Hoje visitei Dona Doida – como eu chamo carinhosamente a velha que cuida da minha memória. Fiquei remexendo o conteúdo de caixas do meu sótão sentimental, sem um objetivo claro, e esbarrei no texto que transcrevo abaixo. O autor, Jacinto, foi meu colega de trabalho anos atrás – na Idade Média – e dele guardo a lembrança de alguém carinhoso, talentoso, tímido e bem humorado – além de um delicado poeta. Um dia, num papo casual, falei da minha admiração pelos gatos, e ele me respondeu alguns dias depois com esse belo texto. Jamais me esqueci dele, mas não lembrava que havia sido dedicado a mim – Dona Doida faz escolhas estranhas. Por isso é bom de vez em quando ir ao sótão e checar pessoalmente nossas relíquias – seja para se desfazer das que o tempo tornou inútil, seja para lustrar as que a ele resistem e se mantém valiosas.
A respeito de gatos e tartarugas*
(À Helena Costa)
Eu que deveria gostar dos gatos, animar-me com a real possibilidade de legitimar a solidão altiva e elegante, acabei por preferir as tartarugas — tão a longo e aprendizado prazo. Também elas são prazerosamente solitárias, eu sei, e é essa a realidade lenta do tempo que me conquista: os gatos são espertos e rápidos demais.
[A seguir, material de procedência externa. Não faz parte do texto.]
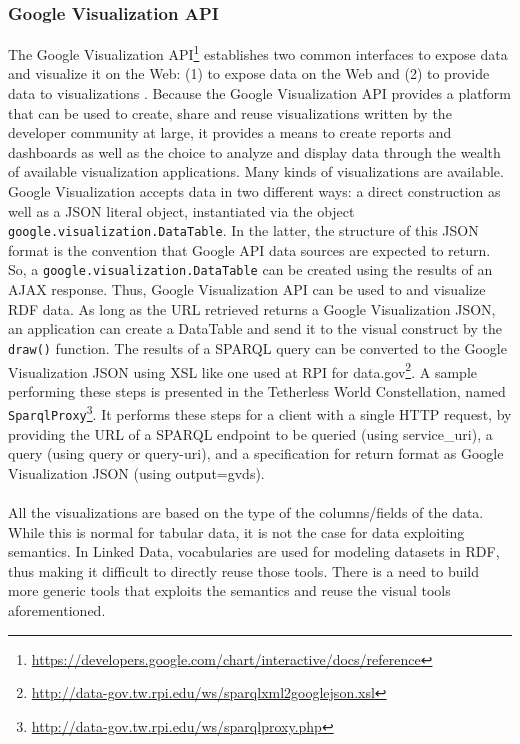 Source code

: \subsubsection{Google Visualization API}

The Google Visualization API\footnote{\url{https://developers.google.com/chart/interactive/docs/reference}} establishes two common interfaces to expose data and visualize it on the Web: (1) to expose data on the Web and (2) to provide data to visualizations \cite{rpi2012}.
Because the Google Visualization API provides a platform that can be used to create, share and reuse visualizations written by the developer community at large, it provides a means to create reports and dashboards as well as the choice to analyze and display data through the wealth of available visualization applications. Many kinds of visualizations are available. Google Visualization accepts data in two different ways: a direct construction as well as  a JSON literal object, instantiated via the object \texttt{google.visualization.DataTable}. In the latter, the structure of this JSON format is the convention that Google API data sources are expected to return. So, a \texttt{google.visualization.DataTable} can be created using the results of an AJAX response. Thus, Google Visualization API can be used to and visualize RDF data. As long as the URL retrieved returns a Google Visualization JSON, an application can create a DataTable and send it to the visual construct by the \texttt{draw()} function.  The results of a SPARQL query can be converted to the Google Visualization JSON using XSL like one used at RPI for data.gov\footnote{\url{http://data-gov.tw.rpi.edu/ws/sparqlxml2googlejson.xsl}}. A sample performing these steps is presented in the Tetherless World Constellation, named \texttt{SparqlProxy}\footnote{\url{http://data-gov.tw.rpi.edu/ws/sparqlproxy.php}}. It performs these steps for a client with a single HTTP request, by providing the URL of a SPARQL endpoint to be queried (using service\_uri), a query (using query or query-uri), and a specification for return format as Google Visualization JSON (using output=gvds).



\paragraph{}
All the visualizations are based on the type of the columns/fields of the data. While this is normal for tabular data, it is not the case for data exploiting semantics. In Linked Data, vocabularies are used for modeling datasets in RDF, thus making it difficult to directly reuse  those tools. There is a need to build more generic tools that exploits the semantics and reuse the visual tools aforementioned.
Logo eu, tão agoniado e pronto pra tudo, deveria ser apaixonado por eles: identificar-me. Mas não. Dei pra tentar entender o segredo contido nas tartarugas, e a passar tardes vigiado docemente pela lua, reparando-as e procurando conter-me, já no ventre do mundo, com certo alívio e tranquilidade. Os gatos me olham e me cobram o imediatismo que também eu me exijo, e por isso mesmo me atrapalham. Basta que eu crucifique minha própria ansiedade. Sete vidas e sete fôlegos e sete elegâncias me parece mágico, mas pouco sustentável em mim. Os gatos levam, ocultado, algum segredo-chave do Humano e vivem como se desejando serem admirados. E impune e sabiamente são.
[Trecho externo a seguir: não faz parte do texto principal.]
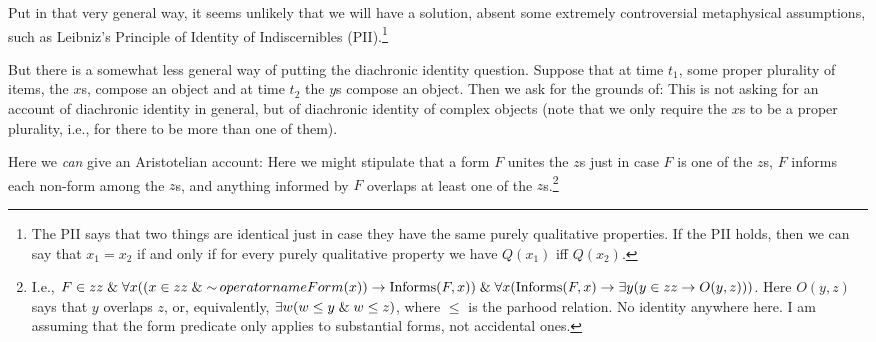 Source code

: Put in that very general way, it seems unlikely that we will have a solution, 
absent some extremely controversial metaphysical assumptions, such as 
Leibniz's Principle of Identity of Indiscernibles (PII).\footnote{The PII says
that two things are identical just in case they have the same purely qualitative
properties. If the PII holds, then we can say that $x_1=x_2$ if and only if 
for every purely qualitative property we have $Q(x_1)$ iff $Q(x_2)$.} 

But there is a somewhat less general way of putting the diachronic identity question.
Suppose that at time $t_1$, some proper plurality of items, the $x$s, compose an 
object and at time $t_2$ the $y$s compose an object. Then we ask for the grounds of:
This is not asking for an account of diachronic identity in general, but of diachronic
identity of complex objects (note that we only require the $x$s to be a proper
plurality, i.e., for there to be more than one of them).
    
Here we \textit{can} give an Aristotelian account:
Here we might stipulate that a form $F$ unites the $z$s just in case $F$ is one of 
the $z$s, $F$ informs each non-form among the $z$s, and anything informed 
by $F$ overlaps at least one of the $z$s.\footnote{I.e., 
$F\in zz\mathrel{\&} \forall x((x \in zz \mathrel{\&}\operatorname{\sim} operatorname{Form}(x)) \rightarrow 
\operatorname{Informs}(F,x))\mathrel{\&}\forall x(\operatorname{Informs}(F,x)\rightarrow
\exists y(y\in zz \rightarrow O(y,z)))$. Here $O(y,z)$ says that $y$ overlaps $z$,
or, equivalently, $\exists w(w\le y\mathrel{\&} w\le z)$, where $\le$ is the parhood
relation. No identity anywhere here. I am assuming that the form predicate
only applies to substantial forms, not accidental ones.}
Também deve ser levado em conta o temor de minha vaidade de não conseguir aparentar a dos gatos: há de se ser elegante de corpo e de espírito, como o equilibrista que se descobre altivo diante da platéia e espera o aplauso – ainda que apenas no camarim, a sós, saboreará o prazer solitário da descoberta de sua altivez.
Já as tartarugas são de um tipo de solidão mais caseira, mais solta e, me parece, mais feliz. Donas de uma elegância difícil de ser acompanhada por olhos, concordo, mas tão facilmente aceita por mãos. Sempre me enchem os olhos e as mãos de companhia – posso tocá-las sem medo ou suspeita de não estar com a postura correta. As tartarugas são feitas de passos, e o segredo de sua devoção para com o mundo é a lição da casa: moram em si mesmas; habitam-se entre paredes e mistérios. Reclusão voluntária ao casco: questão de necessidade. E se deixam. E se amam. E se renovam sem mudanças visíveis. E envelhecem renovadas. Têm o tempo como aliado e suas ausências, enterradas na terra, garantem seu enorme poder de refazer as horas, de reciclar os lerdos movimentos rumo à aurora, que vêem e esquecem, que vêem e adormecem. As tartarugas, já no nome, pedem cumplicidade e voz baixa. Há de se gritar para atingir Deus? Elas, por opção, sussurram voz e gesto.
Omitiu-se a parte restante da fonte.